Cinco años le llevó a Roberto empezar a recuperarse. De verlo en todos los programas y en todas las revistas, el público pasó a preguntarse qué sería de él: dejó la música de un momento a otro y puso un bar en Palermo para sobrevivir, pero no podía levantar cabeza. Así, hasta que un día tocó fondo en su depresión y tomó la decisión de quitarse la vida.
"Estaba en el edificio de Cabildo. Subí a la terraza con la intención de arrojarme desde ahí: ya había decidido suicidarme.
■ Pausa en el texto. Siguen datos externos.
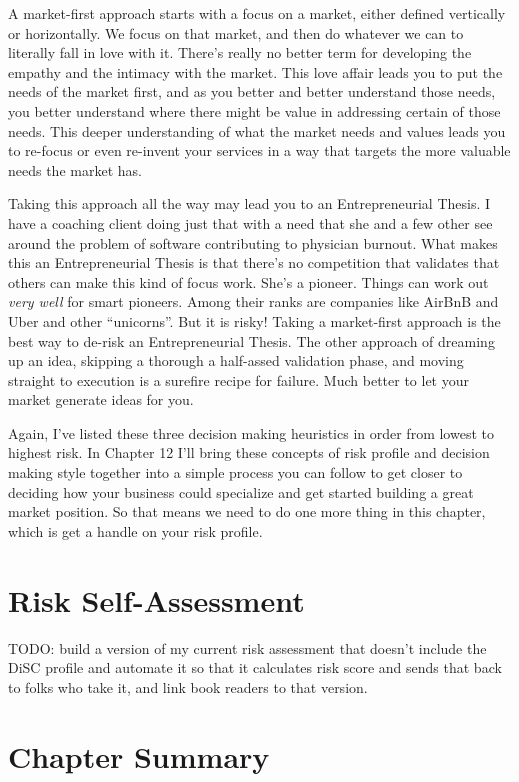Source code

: A market-first approach starts with a focus on a market, either defined vertically or horizontally. We focus on that market, and then do whatever we can to literally fall in love with it. There's really no better term for developing the empathy and the intimacy with the market. This love affair leads you to put the needs of the market first, and as you better and better understand those needs, you better understand where there might be value in addressing certain of those needs. This deeper understanding of what the market needs and values leads you to re-focus or even re-invent your services in a way that targets the more valuable needs the market has.

Taking this approach all the way may lead you to an Entrepreneurial Thesis. I have a coaching client doing just that with a need that she and a few other see around the problem of software contributing to physician burnout. What makes this an Entrepreneurial Thesis is that there's no competition that validates that others can make this kind of focus work. She's a pioneer. Things can work out \emph{very well} for smart pioneers. Among their ranks are companies like AirBnB and Uber and other ``unicorns''. But it is risky! Taking a market-first approach is the best way to de-risk an Entrepreneurial Thesis. The other approach of dreaming up an idea, skipping a thorough a half-assed validation phase, and moving straight to execution is a surefire recipe for failure. Much better to let your market generate ideas for you.

Again, I've listed these three decision making heuristics in order from lowest to highest risk. In Chapter 12 I'll bring these concepts of risk profile and decision making style together into a simple process you can follow to get closer to deciding how your business could specialize and get started building a great market position. So that means we need to do one more thing in this chapter, which is get a handle on your risk profile.

\section{Risk Self-Assessment}

TODO: build a version of my current risk assessment that doesn't include the DiSC profile and automate it so that it calculates risk score and sends that back to folks who take it, and link book readers to that version.

\section{Chapter Summary}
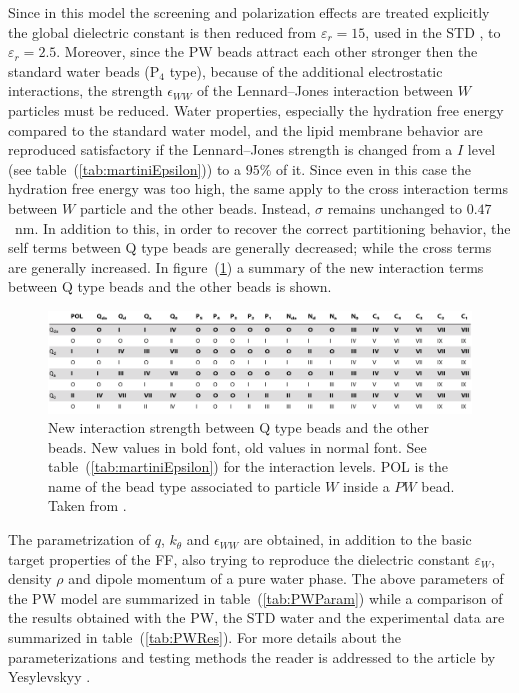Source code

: Since in this model the screening and polarization effects are treated explicitly the global dielectric constant
is then reduced from $\varepsilon_r = 15$, used in the \ac{STD} \martini{}, to $\varepsilon_r = 2.5$. Moreover,
since the \ac{PW} beads attract each other stronger then the standard water beads (P$_4$ type), because of the 
additional electrostatic interactions, the strength $\epsilon_{WW}$ of the Lennard--Jones interaction between 
$W$ particles must be reduced. Water properties, especially the hydration free energy compared to the standard 
water model, and the lipid membrane behavior are reproduced satisfactory if the Lennard--Jones strength is 
changed from a $I$ level (see table~(\ref{tab:martiniEpsilon})) to a $95\%{}$ of it. Since even in this case the 
hydration free energy was too high, the same apply to the cross interaction terms between $W$ particle and the 
other \martini{} beads. Instead, $\sigma$ remains unchanged to $0.47$~nm. In addition to this, in order to recover 
the correct partitioning behavior, the self terms between Q type beads are generally decreased; while the cross 
terms are generally increased. In figure~(\ref{fig:PWMartini}) a summary of the new interaction terms between Q 
type beads and the other beads is shown.
\begin{figure}[!ht]
	\centering
	\includegraphics[width=\textwidth]{./img/PWMartini}
	\caption{New interaction strength between Q type beads and the other beads. New values in bold font, old values in normal font. See table~(\ref{tab:martiniEpsilon}) for the interaction levels. POL is the name of the \martini{} bead type associated to particle $W$ inside a $PW$ bead. Taken from \cite{PW}.}%
	\label{fig:PWMartini}
\end{figure}

The parametrization of $q$, $k_\theta$ and $\epsilon_{WW}$ are obtained, in addition to the basic target
properties of the \martini{} \ac{FF}, also trying to reproduce the dielectric constant $\varepsilon_{W}$, density
$\rho$ and dipole momentum of a pure water phase. The above parameters of the \ac{PW} model are summarized in
table~(\ref{tab:PWParam}) while a comparison of the results obtained with the \ac{PW}, the \ac{STD} \martini{}
water and the experimental data are summarized in table~(\ref{tab:PWRes}). For more details about the
parameterizations and testing methods the reader is
addressed to the article by Yesylevskyy \etal{} \cite{PW}.


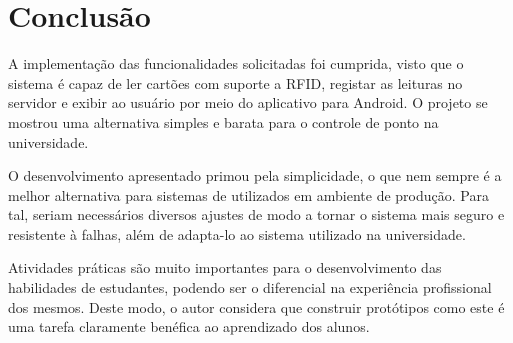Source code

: \chapter{Conclusão}
\label{conclusao}

A implementação das funcionalidades solicitadas foi cumprida, visto que o sistema é capaz de ler cartões com suporte a RFID, registar as leituras no servidor e exibir ao usuário por meio do aplicativo para Android. O projeto se mostrou uma alternativa simples e barata para o controle de ponto na universidade.

O desenvolvimento apresentado primou pela simplicidade, o que nem sempre é a melhor alternativa para sistemas de utilizados em ambiente de produção. Para tal, seriam necessários diversos ajustes de modo a tornar o sistema mais seguro e resistente à falhas, além de adapta-lo ao sistema utilizado na universidade.

Atividades práticas são muito importantes para o desenvolvimento das habilidades de estudantes, podendo ser o diferencial na experiência profissional dos mesmos. Deste modo, o autor considera que construir protótipos como este é uma tarefa claramente benéfica ao aprendizado dos alunos.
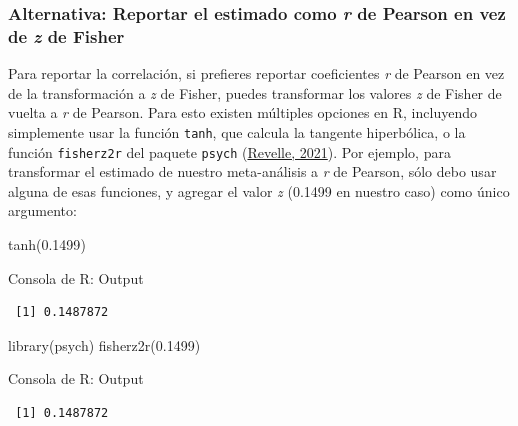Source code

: \documentclass[
  bookmarksnumbered]{article}
\newenvironment{Shaded}{\begin{snugshade}}{\end{snugshade}}
\newcommand{\FloatTok}[1]{\textcolor[rgb]{0.69,0.50,0.00}{#1}}
\newcommand{\FunctionTok}[1]{\textcolor[rgb]{0.39,0.29,0.61}{#1}}
\newcommand{\NormalTok}[1]{\textcolor[rgb]{0.12,0.11,0.11}{#1}}
\begin{document}
\hypertarget{alternativa-reportar-el-estimado-como-r-de-pearson-en-vez-de-z-de-fisher}{%
\subsubsection{\texorpdfstring{Alternativa: Reportar el estimado como \emph{r} de Pearson en vez de \emph{z} de Fisher}{Alternativa: Reportar el estimado como r de Pearson en vez de z de Fisher}}\label{alternativa-reportar-el-estimado-como-r-de-pearson-en-vez-de-z-de-fisher}}

Para reportar la correlación, si prefieres reportar coeficientes \emph{r} de Pearson en vez de la transformación a \emph{z} de Fisher, puedes transformar los valores \emph{z} de Fisher de vuelta a \emph{r} de Pearson. Para esto existen múltiples opciones en R, incluyendo simplemente usar la función \texttt{tanh}, que calcula la tangente hiperbólica, o la función \texttt{fisherz2r} del paquete \texttt{psych} (\protect\hyperlink{ref-revellePsych2021}{Revelle, 2021}). Por ejemplo, para transformar el estimado de nuestro meta-análisis a \emph{r} de Pearson, sólo debo usar alguna de esas funciones, y agregar el valor \emph{z} (0.1499 en nuestro caso) como único argumento:

\begin{Shaded}
\begin{Highlighting}[]
\FunctionTok{tanh}\NormalTok{(}\FloatTok{0.1499}\NormalTok{)}
\end{Highlighting}
\end{Shaded}

\begin{ROut}{Consola de R: Output~\thetcbcounter}
                \begin{footnotesize}
                \begin{verbatim} [1] 0.1487872
 \end{verbatim}
                \end{footnotesize}
                \end{ROut}

\begin{Shaded}
\begin{Highlighting}[]
\FunctionTok{library}\NormalTok{(psych)}
\FunctionTok{fisherz2r}\NormalTok{(}\FloatTok{0.1499}\NormalTok{)}
\end{Highlighting}
\end{Shaded}

\begin{ROut}{Consola de R: Output~\thetcbcounter}
                \begin{footnotesize}
                \begin{verbatim} [1] 0.1487872
 \end{verbatim}
                \end{footnotesize}
                \end{ROut}
\end{document}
Agarro el picaporte, voy a girarlo y le pido a Dios que no deje que tome esa decisión. Le pedí que me dé fuerza, me arrodillé, me puse a orar y pude pasar ese momento", recuerda. Lo salvó su fe y la idea de que tenía que estar para sus hermanitos Joaquín y Micaela, que en ese entonces tenían tres y siete años: "Yo miraba alrededor, los veía a ellos y decía: ‘No puedo ser tan cobarde de dejarlos solos, me van a necesitar’".
Subí a la terraza con la intención de arrojarme desde ahí: ya había decidido suicidarme. Agarro el picaporte, voy a girarlo y le pido a Dios que no deje que tome esa decisión
En plena levantada se dio un gusto: comprarse su propia limusina. "Yo había grabado el clip de ‘El agua brava’ en una, y cuando subí dije: ‘Guau, en algún momento quiero tener una mía, para viajar con mis familiares, salir de joda, todo’", dice. Un día sonó el teléfono del bar: alguien le quería alquilar la limo que tenía estacionada en la puerta. "No, no la alquilo, es mía", contestó, hasta que escuchó las palabras mágicas: "Mirá que es para Charly García". Roberto la ofreció gratis.
"A partir de eso fueron seis años que Charly usó la limo. Muchas veces en notas pusieron ‘el chofer de Charly García’, pero yo alquilaba mi limusina. No ponían ‘la megastar del rock nacional alquila la limusina de Roberto Edgar’", dice. Él manejaba y, cuenta, había amigos que ofrecían pagarle para viajar con ellos.
Desde hace unos años Roberto volvió a Misiones. Se casó, es padre de un hijo de cinco años, conduce un programa en un canal local y maneja un boliche en Cataratas. Tenía a Volcán guardado en un baúl hasta que Agustín, el rubio del grupo, le propuso volver: "‘Tenemos que festejar los veinte años’, me dijo, pero le contesté que no. Me imaginaba las giras, las notas, meses sin mi familia, y dije que no". La contrapropuesta fue una vuelta de un solo show en Pasión de sábado, y ahí sí Roberto accedió.
"Hago el viaje a Buenos Aires, ensayamos el pasito de Volcán, todos los temas. Dije ‘voy a tocar y me vuelvo’, pero cuando me encontré con los chicos empezamos a recordar anécdotas y me generó una cosa tan linda. Es como encontrarte con tus amigos del secundario", cuenta. Desde ese momento Volcán existe otra vez, aunque lejos de la locura de los 90: "Hacemos dos, tres presentaciones en una noche. Llego temprano al lugar, me saco fotos con la gente, lo disfruto segundo a segundo", dice. Hoy Roberto Edgar, el amigote del Diego, el que se iba de gira con Charly García, el que bailaba en el living de Susana, tiene 42 años y vive por su música, su familia y su fe: "Si me preguntás si me mareé, te digo que sí. Pero hoy vivo de otra manera. Yo la pasé muy mal, y si alguien atraviesa momentos difíciles quiero dejarle el mensaje de que se puede salir: todo lo podemos llevar con la ayuda de Dios".